Vieira retira Costa e Medina da lista de honra
Presidente do Benfica diz ter retirado todos os titulares
de cargos públicos do apoio à sua recandidatura à presidência do clube.
Luciano Alvarez
Luciano Alvarez
17 de Setembro de 2020, 13:47 actualizado a 17 de Setembro de 2020, 14:06
https://www.publico.pt/2020/09/17/politica/noticia/vieira-retira-costa-medina-lista-honra-1931904
Luís Filipe
Vieira retirou da sua comissão de honra à recandidatura a presidente do Benfica
todos os titulares de cargos públicos, entre os quais estavam o
primeiro-ministro António Costa e Fernando Medina, presidente da Câmara de
Lisboa .
Horas antes de o
primeiro-ministro se deslocar a Belém para a reunião semanal com o Presidente
da República, e depois de Marcelo Rebelo de Sousa ter anunciado que queria
ouvi-lo sobre a polémica do apoio a Vieira, o presidente do clube “encarnado”
deu conta deste facto através de um comunicado.
“Depois de
assistir nos últimos dias a uma das campanhas mais hipócritas e demagógicas de
que tenho memória, entendo ter chegado o momento de reagir”, afirma Vieira logo
no início do comunicado.
Na nota tornada
pública, o presidente do Benfica diz que se vivem “tempos em que a justiça
passou a ser feita no Facebook, nas redes sociais e nos media”. Tempos,
acrescenta, “em que os juízes foram substituídos por jornalistas e
comentadores”. Profissionais que diz terem agido num “registo de excessos, sem
conhecimento dos factos, mas com a cumplicidade de quem os vai parcialmente
alimentando com o único objectivo de contaminar a percepção pública, vão
minando o espaço mediático”.
Tempos ainda,
refere, “em os jornais pré-anunciam condenações e em que líderes partidários e
políticos mais populistas, propositadamente, esquecem um dos princípios básicos
em que se assenta o nosso Estado de direito”.
“Tempos em que
falta seriedade e rigor.
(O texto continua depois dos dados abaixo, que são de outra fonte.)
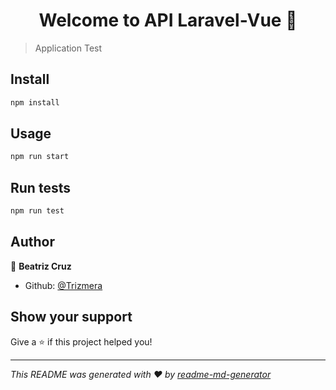 <h1 align="center">Welcome to API Laravel-Vue 👋</h1>
<p>
</p>

> Application Test

## Install

```sh
npm install
```

## Usage

```sh
npm run start
```

## Run tests

```sh
npm run test
```

## Author

👤 **Beatriz Cruz**

* Github: [@Trizmera](https://github.com/Trizmera)

## Show your support

Give a ⭐️ if this project helped you!

***
_This README was generated with ❤️ by [readme-md-generator](https://github.com/kefranabg/readme-md-generator)_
Tempos em que, quando a justiça finalmente chega, já
não há justiça. Tempos em que o bom-nome e a reputação das pessoas se perdem na
avalancha mediática que atropela qualquer presunção de inocência”, acrescenta.
O presidente do
Benfica diz também que “nos últimos quatro dias, António Costa, Fernando Medina
e muitos outros foram atacados de forma incompreensível e torpe. “Entenderam
dar-me [o apoio], como já o tinham feito em 2012 e 2016 sem que se tenha
assistido a qualquer tipo de alarido”, lembra, criticando a "percepção
pública que, de forma concertada, os media foram ‘construindo’, deturpando e
usando como catalisador de uma campanha populista de difamação”.
O presidente do
clube da Luz diz estar de “consciência tranquila” e garante: “Se for condenado,
no futuro, em algum dos processos de que nestes dias tanto se fala, serei o
primeiro a tomar a iniciativa, saindo pelo meu pé da presidência do Sport
Lisboa e Benfica”.
Acusa ainda “os
líderes partidários, e alguns dos políticos que mais se indignaram nestes dias”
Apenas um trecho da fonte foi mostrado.